──────── Information supplied

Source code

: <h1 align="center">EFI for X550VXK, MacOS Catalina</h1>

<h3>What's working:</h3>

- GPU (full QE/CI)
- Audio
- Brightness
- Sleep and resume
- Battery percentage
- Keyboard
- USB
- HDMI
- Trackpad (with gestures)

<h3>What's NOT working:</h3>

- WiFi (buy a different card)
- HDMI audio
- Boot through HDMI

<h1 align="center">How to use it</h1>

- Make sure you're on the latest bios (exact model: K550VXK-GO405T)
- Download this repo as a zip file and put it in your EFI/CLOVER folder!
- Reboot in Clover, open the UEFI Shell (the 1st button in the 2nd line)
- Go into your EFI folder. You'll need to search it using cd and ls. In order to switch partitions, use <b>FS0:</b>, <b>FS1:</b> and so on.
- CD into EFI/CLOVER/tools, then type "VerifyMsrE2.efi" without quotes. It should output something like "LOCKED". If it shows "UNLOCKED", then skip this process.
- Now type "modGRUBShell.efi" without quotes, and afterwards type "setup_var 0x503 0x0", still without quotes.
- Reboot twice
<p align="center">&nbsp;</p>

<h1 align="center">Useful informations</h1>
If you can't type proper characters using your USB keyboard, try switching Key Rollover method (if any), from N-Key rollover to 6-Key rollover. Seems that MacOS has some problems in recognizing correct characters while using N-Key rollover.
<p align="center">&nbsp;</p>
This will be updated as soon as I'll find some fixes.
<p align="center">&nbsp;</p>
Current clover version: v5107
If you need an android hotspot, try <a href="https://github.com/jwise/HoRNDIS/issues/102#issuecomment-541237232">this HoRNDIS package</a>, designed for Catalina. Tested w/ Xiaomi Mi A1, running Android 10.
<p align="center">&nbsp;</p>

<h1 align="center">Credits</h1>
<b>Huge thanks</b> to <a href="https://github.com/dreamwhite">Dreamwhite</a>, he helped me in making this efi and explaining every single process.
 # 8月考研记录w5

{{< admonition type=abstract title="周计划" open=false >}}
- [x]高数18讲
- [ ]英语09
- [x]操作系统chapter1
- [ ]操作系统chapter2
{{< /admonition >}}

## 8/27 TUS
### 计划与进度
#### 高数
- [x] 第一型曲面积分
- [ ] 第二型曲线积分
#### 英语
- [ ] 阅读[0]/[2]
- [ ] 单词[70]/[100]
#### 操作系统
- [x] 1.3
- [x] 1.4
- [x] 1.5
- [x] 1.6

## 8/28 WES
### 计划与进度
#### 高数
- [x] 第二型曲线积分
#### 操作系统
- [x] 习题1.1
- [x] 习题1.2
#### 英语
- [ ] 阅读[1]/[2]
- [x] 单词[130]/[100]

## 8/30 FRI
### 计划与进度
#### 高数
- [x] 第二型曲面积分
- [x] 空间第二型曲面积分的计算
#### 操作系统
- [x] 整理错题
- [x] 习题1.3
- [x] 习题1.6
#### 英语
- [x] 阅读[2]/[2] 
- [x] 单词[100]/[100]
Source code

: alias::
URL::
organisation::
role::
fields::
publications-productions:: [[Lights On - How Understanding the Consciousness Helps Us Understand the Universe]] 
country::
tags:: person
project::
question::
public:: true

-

────────────────

**Aim of the exercise**
Only these lines should appear in the reply: the one containing "publications-productions:: [[Lights On", the last line of the data, and all lines between them, each copied exactly.

**Answer space**
publications-productions:: [[Lights On - How Understanding the Consciousness Helps Us Understand the Universe]] 
country::
tags:: person
project::
question::
public:: true

-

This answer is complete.